Order 2 as sought by the Applicant requires not only that if an error of law is identified such that the decision dated 15 September 2017 be set aside, but a further order that the matter be as a consequence remitted to the Tribunal for re‑determination according to law.
Order 3 as sought is not an order the Court shall make. It seeks a stay on collection of child support arrears pending a resolution of the proceedings. S.111C of the Child Support (Registration and Collection) Act 1988 (Cth) (‘the Collection Act’) is not referenced and there is no material, nor evidence before the Court in support of any stay application.
For the reasons which follow, the Court has determined that the amended Notice of Appeal (Child Support) should be dismissed and that costs should be payable by the Applicant to the Second Respondent. The Court determines that there is no error of law attending the decision of the Tribunal.
Background
The Applicant and the First Respondent are the separated parents of the child, [X], who was born on (omitted) 2009 and is now aged 9 years. The child is in the primary care of the First Respondent.

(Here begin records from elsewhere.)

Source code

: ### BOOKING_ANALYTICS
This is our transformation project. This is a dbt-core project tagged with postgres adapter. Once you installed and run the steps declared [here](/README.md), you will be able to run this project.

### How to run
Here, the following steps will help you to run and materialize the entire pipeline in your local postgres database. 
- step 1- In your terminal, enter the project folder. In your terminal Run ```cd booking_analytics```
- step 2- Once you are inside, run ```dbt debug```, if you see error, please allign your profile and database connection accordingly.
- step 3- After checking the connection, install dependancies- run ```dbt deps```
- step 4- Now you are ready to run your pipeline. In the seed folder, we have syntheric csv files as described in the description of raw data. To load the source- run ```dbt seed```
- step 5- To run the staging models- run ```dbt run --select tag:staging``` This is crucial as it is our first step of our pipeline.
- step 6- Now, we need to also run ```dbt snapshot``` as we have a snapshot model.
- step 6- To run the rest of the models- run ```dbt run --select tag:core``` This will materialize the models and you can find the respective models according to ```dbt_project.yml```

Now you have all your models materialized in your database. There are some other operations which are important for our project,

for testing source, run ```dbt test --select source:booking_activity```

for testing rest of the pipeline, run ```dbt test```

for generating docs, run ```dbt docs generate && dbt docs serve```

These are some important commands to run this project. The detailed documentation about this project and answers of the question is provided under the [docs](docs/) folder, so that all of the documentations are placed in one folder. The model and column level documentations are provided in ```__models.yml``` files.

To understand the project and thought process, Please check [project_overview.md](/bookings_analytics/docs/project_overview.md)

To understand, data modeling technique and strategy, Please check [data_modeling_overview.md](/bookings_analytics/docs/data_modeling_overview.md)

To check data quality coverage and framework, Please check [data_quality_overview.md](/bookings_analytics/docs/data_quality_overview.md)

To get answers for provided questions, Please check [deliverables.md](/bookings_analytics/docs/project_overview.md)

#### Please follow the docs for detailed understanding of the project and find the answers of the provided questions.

Under the administrative assessment of child support, the Applicant was assessed to pay child support to the First Respondent as follows:-
a)from 20 July 2014 to 31 August 2014 – $3446 per annum based on the applicant’s 2012/13 Australian Taxation Office lodged adjusted taxable income (ATI) of $42,820;
b)for the period 1 September 2014 to 31 August 2015 – $3485 per annum based on the applicant’s 2013/14 ATI of $44,026;
c)for the period from 1 September 2015 to 31 August 2016 – the fixed annual rate (FAR) of $1352 based on the applicant’s 2014/15 ATI of $21,672; and
d)for the period 1 September 2016 to 30 November 2017, the FAR of $1373 based on the applicant’s 2015/16 provisional income of $21,997.

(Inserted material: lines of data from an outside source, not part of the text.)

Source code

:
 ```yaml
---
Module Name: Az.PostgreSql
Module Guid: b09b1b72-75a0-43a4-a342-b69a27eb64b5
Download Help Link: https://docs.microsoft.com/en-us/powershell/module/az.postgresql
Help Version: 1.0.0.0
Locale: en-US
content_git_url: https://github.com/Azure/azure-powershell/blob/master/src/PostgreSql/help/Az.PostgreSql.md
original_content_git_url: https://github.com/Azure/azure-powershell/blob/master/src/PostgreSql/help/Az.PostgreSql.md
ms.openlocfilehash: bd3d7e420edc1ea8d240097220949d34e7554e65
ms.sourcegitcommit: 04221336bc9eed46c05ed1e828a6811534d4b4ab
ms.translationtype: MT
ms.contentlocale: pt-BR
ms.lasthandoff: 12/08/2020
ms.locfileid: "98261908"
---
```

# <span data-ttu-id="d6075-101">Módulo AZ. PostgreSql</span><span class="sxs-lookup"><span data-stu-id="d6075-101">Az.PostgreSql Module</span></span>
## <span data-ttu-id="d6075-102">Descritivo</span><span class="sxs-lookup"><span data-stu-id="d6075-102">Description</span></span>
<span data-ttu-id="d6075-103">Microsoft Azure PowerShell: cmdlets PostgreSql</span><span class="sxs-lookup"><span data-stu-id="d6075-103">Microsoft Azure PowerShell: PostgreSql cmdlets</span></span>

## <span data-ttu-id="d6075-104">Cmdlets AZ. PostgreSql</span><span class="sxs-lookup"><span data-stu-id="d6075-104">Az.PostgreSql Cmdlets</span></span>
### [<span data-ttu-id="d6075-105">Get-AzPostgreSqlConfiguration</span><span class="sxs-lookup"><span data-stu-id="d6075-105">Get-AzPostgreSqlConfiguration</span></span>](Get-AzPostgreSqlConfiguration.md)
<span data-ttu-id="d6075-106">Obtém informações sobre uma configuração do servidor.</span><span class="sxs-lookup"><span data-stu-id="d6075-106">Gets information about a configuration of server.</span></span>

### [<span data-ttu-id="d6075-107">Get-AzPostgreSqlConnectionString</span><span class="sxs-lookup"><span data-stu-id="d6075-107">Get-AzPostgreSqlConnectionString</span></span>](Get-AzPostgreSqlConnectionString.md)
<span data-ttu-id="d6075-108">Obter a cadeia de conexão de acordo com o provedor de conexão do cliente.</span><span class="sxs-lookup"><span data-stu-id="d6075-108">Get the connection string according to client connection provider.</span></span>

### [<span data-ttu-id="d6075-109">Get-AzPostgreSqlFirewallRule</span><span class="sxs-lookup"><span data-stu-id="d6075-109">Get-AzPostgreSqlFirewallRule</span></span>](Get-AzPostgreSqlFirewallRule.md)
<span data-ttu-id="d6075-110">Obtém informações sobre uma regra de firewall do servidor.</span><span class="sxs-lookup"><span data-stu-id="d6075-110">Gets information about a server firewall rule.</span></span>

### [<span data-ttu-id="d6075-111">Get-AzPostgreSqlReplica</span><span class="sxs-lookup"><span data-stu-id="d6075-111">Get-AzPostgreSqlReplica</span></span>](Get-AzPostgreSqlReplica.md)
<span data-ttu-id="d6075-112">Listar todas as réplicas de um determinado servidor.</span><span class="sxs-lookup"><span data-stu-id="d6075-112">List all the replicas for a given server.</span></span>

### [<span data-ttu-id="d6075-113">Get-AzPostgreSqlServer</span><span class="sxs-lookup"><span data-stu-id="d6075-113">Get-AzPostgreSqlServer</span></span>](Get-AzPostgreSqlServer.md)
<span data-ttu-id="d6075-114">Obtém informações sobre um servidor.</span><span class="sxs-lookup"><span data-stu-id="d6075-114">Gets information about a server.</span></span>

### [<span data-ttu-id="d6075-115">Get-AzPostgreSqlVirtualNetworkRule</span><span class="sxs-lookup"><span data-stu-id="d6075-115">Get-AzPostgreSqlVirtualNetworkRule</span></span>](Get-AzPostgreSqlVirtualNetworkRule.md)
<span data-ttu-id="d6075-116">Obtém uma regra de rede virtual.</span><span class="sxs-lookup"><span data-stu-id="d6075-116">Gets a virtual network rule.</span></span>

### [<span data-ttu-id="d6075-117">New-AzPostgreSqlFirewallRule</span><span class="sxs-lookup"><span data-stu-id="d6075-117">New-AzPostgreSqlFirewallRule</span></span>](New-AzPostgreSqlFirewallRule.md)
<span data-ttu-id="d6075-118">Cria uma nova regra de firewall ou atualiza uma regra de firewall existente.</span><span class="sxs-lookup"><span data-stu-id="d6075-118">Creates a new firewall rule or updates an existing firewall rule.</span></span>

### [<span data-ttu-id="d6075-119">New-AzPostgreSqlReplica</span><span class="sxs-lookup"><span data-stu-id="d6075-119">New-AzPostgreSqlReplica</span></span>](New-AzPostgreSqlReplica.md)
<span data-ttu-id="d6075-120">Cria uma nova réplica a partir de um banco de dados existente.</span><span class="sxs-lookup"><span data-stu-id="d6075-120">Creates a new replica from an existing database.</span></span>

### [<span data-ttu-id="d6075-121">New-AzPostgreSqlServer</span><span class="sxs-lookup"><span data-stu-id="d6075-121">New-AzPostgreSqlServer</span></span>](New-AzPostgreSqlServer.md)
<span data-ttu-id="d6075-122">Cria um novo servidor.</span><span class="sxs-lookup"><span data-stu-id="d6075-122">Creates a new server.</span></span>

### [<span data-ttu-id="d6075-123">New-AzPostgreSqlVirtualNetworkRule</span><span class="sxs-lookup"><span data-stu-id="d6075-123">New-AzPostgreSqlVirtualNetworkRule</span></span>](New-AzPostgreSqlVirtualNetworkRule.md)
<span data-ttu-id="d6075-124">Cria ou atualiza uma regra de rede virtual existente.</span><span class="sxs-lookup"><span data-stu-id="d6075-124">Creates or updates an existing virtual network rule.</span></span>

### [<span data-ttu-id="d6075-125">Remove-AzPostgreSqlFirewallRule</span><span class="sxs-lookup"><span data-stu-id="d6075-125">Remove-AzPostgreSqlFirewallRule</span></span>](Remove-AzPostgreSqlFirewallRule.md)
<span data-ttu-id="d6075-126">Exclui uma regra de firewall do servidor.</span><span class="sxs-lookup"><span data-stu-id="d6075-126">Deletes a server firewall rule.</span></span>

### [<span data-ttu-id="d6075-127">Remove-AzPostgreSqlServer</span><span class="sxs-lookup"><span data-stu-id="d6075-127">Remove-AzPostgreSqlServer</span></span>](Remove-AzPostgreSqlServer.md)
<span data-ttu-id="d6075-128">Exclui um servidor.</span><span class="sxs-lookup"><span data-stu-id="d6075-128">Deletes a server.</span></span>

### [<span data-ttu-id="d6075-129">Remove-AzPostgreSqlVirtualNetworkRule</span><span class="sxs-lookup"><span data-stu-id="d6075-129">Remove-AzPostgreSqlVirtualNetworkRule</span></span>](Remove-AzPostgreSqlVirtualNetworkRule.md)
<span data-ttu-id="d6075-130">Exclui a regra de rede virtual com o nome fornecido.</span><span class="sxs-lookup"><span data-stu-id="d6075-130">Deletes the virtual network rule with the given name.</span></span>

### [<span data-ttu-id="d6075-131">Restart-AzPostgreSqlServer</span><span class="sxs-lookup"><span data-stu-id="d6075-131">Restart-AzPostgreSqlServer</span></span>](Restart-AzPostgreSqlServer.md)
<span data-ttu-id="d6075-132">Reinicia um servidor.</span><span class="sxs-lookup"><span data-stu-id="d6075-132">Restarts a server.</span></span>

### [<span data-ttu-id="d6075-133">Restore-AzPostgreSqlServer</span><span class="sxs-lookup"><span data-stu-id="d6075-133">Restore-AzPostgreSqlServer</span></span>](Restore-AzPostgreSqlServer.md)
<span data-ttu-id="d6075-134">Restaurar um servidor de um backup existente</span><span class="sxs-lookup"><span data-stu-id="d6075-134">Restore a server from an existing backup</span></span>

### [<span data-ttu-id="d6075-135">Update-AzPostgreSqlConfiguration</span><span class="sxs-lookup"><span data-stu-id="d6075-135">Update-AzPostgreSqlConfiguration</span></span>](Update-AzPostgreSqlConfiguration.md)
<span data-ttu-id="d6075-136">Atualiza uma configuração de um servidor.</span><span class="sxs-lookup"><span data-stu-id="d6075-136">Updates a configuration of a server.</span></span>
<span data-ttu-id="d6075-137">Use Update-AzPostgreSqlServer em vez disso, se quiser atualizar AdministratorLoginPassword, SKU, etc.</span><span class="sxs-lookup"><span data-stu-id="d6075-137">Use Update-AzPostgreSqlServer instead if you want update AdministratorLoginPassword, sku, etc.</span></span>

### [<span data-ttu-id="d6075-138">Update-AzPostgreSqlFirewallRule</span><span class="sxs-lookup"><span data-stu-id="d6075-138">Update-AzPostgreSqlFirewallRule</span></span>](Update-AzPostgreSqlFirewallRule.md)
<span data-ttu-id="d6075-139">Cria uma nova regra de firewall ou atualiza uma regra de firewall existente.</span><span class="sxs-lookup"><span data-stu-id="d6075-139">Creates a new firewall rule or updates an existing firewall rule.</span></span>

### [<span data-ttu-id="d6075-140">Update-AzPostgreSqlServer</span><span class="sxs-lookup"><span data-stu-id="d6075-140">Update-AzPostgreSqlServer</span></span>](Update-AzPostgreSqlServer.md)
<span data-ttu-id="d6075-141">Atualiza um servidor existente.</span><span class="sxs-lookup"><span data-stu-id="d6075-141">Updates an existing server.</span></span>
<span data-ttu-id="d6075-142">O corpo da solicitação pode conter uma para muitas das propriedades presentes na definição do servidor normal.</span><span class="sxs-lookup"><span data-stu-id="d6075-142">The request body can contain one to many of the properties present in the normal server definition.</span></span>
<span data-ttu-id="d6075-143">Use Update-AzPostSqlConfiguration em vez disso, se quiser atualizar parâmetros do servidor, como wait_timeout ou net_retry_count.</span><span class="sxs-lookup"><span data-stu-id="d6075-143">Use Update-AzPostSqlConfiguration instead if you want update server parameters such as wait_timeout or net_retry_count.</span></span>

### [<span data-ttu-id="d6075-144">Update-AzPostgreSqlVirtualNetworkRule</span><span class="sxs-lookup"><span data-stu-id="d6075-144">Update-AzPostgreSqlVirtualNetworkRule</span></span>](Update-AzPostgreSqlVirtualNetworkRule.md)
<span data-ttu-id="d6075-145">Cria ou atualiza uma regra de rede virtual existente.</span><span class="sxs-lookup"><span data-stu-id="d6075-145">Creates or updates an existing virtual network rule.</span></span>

On 16 February 2017, an objections officer of the Second Respondent made a decision in relation to an objection lodged by the Applicant on 22 December 2016. That objection decision is annexed to the affidavit of Mr J and marked ‘Annexure A’. In that decision, the objections officer found that a ground for departure existed on account of the Applicant’s income, property and financial resources and that it was just and equitable and otherwise proper to depart from the assessment as follows:-
a)for the period 1 January 2015 to 31 August 2015, the applicant’s ATI was set at $309,677 (resulting in an annual rate of $19,402 to $20,483);
b)for the period 1 September 2015 to 31 August 2016, the applicant’s ATI was set at $541,777 (resulting in an annual rate of $20,989);
c)for the period 1 September 2016 to 31 December 2019, the applicant’s ATI was set at $560,800 (resulting in an annual rate of $21,733).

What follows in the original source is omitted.